Adaptiert werden müssen vermutlich auch die Logistikpläne. AstraZeneca kann bekanntlich in Arztpraxen geimpft werden, bei Pfizer/Biontech und Moderna ist das nicht so einfach. Die Stadt Wien hat schon angekündigt, verstärkt auf Impfstraßen setzen zu wollen.
Kampf gegen Knappheit
Kurzfristig kann die EU wenig bis nichts gegen die Impfstoffknappheit tun, mittelfristig kann sie größere Dosen bereits zugelassener Produkte, etwa von Pfizer/Biontech, bestellen, wenn dort die Kapazitäten ausreichen. Der Konzern hat sich verpflichtet, in diesem Jahr bis zu 600 Millionen Dosen an die EU zu liefern. Das französische Pharmaunternehmen Sanofi will bei der Produktion assistieren. Die ersten Lieferungen aus dieser Zusammenarbeit werden aber erst für Sommer erwartet.

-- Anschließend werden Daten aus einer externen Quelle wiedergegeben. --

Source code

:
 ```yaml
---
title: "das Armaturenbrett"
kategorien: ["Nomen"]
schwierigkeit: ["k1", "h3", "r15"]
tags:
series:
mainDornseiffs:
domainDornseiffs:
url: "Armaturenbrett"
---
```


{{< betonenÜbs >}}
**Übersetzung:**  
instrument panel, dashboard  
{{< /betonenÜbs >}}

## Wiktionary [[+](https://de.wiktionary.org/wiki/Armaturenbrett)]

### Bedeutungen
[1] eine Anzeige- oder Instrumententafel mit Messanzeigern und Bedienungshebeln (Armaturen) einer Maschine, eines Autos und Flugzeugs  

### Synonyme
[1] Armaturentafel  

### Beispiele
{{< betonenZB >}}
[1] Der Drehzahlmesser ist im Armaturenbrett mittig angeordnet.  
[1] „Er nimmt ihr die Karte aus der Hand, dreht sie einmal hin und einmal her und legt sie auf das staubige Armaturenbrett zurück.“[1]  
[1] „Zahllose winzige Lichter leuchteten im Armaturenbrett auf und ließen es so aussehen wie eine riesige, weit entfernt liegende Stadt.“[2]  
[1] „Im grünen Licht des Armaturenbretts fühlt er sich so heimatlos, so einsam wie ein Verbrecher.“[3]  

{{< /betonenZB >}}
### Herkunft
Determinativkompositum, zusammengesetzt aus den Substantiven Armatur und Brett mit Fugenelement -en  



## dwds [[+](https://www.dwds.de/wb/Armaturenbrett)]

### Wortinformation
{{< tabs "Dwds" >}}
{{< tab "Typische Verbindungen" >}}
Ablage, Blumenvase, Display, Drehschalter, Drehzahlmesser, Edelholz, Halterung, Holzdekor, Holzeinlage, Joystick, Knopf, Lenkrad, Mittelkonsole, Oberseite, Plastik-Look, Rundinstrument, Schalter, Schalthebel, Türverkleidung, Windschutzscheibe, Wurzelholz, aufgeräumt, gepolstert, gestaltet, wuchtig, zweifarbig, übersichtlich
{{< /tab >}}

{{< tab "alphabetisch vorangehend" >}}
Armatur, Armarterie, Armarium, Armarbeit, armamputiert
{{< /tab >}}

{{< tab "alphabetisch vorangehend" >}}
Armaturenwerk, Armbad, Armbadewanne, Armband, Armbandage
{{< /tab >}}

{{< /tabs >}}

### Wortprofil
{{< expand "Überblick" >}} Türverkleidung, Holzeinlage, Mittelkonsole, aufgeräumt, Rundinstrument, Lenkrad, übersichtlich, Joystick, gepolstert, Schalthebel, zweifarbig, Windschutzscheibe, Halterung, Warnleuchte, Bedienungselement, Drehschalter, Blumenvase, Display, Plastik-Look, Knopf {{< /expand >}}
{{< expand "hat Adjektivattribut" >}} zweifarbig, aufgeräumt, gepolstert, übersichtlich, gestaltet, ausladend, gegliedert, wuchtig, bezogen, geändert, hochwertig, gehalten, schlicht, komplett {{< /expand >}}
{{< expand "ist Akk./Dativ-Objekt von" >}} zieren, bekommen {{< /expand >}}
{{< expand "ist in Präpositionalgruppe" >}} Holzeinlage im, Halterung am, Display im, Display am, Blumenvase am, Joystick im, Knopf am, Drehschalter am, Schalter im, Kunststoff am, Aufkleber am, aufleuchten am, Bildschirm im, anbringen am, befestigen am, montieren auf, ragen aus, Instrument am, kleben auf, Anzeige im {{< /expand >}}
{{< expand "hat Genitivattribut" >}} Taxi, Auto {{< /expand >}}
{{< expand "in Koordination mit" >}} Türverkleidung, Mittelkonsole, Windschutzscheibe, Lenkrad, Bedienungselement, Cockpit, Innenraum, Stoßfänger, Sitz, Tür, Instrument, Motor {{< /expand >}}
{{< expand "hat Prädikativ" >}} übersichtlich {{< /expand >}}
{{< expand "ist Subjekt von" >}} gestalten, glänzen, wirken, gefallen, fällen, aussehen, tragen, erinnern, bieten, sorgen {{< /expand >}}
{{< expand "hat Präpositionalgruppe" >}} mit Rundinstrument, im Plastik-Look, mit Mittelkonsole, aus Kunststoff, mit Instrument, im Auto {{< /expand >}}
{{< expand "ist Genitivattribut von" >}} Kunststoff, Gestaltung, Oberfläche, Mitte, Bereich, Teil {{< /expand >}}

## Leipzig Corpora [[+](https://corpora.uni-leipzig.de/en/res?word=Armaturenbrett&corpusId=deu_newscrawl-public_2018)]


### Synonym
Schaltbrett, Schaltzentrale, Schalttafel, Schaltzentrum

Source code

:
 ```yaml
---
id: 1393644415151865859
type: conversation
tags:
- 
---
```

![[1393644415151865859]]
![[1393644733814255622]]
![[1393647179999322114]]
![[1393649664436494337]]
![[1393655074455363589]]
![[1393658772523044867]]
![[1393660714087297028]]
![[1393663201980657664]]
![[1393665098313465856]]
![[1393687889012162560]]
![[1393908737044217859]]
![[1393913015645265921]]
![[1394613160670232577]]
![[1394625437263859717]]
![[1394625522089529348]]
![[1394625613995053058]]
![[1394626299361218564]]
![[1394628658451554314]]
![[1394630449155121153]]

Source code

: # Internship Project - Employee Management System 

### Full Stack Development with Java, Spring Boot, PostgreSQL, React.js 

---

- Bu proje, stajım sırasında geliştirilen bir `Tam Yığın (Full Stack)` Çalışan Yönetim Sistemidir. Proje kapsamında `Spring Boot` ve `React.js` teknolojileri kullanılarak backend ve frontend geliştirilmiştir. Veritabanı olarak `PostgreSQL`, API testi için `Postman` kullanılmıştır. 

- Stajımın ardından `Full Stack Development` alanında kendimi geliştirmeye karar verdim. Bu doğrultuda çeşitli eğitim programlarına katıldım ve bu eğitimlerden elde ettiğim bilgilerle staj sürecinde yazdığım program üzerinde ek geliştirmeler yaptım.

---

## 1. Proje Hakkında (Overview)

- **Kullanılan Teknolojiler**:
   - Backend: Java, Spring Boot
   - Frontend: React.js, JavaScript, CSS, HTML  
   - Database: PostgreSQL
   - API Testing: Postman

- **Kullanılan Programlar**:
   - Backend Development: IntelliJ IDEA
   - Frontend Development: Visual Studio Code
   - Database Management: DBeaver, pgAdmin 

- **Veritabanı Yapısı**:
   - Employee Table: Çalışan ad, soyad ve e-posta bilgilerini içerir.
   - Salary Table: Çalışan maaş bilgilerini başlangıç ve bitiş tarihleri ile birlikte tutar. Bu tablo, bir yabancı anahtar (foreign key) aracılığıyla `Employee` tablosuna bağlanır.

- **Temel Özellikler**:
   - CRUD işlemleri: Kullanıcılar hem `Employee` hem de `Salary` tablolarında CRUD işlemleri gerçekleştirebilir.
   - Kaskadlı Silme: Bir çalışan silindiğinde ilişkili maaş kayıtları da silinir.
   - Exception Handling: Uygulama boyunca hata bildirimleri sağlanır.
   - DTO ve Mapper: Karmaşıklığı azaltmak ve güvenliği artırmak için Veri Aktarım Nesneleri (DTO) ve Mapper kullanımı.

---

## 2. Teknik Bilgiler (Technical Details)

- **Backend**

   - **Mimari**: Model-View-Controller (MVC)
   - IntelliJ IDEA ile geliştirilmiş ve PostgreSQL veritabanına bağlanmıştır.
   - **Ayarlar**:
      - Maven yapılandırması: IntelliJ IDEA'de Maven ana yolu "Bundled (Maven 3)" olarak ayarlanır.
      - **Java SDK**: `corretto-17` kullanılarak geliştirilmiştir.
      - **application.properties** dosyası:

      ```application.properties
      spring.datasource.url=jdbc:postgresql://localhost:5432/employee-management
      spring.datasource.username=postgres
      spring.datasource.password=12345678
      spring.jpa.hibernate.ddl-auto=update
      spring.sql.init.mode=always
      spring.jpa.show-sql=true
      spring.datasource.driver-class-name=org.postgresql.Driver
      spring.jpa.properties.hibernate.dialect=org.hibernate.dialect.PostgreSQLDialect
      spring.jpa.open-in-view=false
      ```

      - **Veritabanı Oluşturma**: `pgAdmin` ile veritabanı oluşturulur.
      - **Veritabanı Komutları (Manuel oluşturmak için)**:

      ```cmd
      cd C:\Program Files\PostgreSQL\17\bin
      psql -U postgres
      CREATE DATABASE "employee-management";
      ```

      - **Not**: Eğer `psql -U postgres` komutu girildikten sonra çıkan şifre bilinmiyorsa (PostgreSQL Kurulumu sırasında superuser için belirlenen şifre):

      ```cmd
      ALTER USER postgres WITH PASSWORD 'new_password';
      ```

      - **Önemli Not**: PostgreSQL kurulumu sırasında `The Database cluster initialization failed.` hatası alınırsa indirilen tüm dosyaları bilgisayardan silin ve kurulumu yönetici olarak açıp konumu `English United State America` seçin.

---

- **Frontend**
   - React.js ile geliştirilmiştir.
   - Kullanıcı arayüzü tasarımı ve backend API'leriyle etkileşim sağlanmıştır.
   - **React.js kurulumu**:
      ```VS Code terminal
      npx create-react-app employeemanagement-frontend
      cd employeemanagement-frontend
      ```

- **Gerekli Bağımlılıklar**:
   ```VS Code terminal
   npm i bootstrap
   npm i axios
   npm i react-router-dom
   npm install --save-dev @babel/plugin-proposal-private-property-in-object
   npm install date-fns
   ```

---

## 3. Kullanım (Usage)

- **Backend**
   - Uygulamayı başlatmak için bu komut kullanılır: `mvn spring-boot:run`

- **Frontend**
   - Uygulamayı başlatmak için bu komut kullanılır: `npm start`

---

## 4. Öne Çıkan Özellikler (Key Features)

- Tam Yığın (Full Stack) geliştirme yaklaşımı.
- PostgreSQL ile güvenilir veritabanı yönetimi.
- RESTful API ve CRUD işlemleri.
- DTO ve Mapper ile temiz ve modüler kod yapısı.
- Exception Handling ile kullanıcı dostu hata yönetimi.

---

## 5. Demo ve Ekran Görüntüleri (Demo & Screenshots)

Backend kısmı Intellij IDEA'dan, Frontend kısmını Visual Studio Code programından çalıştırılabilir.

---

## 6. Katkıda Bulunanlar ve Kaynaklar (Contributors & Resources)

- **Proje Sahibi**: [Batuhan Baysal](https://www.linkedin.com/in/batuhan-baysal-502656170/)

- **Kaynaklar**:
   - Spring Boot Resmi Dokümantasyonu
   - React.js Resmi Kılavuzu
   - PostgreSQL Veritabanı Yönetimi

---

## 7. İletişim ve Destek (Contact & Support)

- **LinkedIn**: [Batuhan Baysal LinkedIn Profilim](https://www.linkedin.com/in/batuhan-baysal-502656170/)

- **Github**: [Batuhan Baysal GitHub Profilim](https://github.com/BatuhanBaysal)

Weitere Impfstoffe sind in der Pipeline, etwa jener von Johnson & Johnson, der den Vorteil hat, dass nur eine Impfdosis zur Immunisierung ausreicht. Das Produkt wird von der EMA bereits begleitend zu Tests geprüft („Rolling Review“). Einen konkreten Zeitplan für die Zulassungsentscheidung gibt es noch nicht, diese sollte aber noch im ersten Quartal erfolgen. Die EU hat sich 200 Millionen Dosen (mit Option auf weitere 200 Mio.) dieses Impfstoffs gesichert. Die Zulassung für das Produkt des deutschen Unternehmens CureVac, von dem die EU 225 Millionen Dosen (mit Option auf weitere 180 Millionen) vorbestellt hat, wird ohnehin erst für das zweite Quartal erwartet. Auch der Hersteller des russischen Impfstoffs Sputnik V hat mit der EMA bereits Kontakt aufgenommen. Einen Antrag auf Zulassung gibt es aber noch nicht.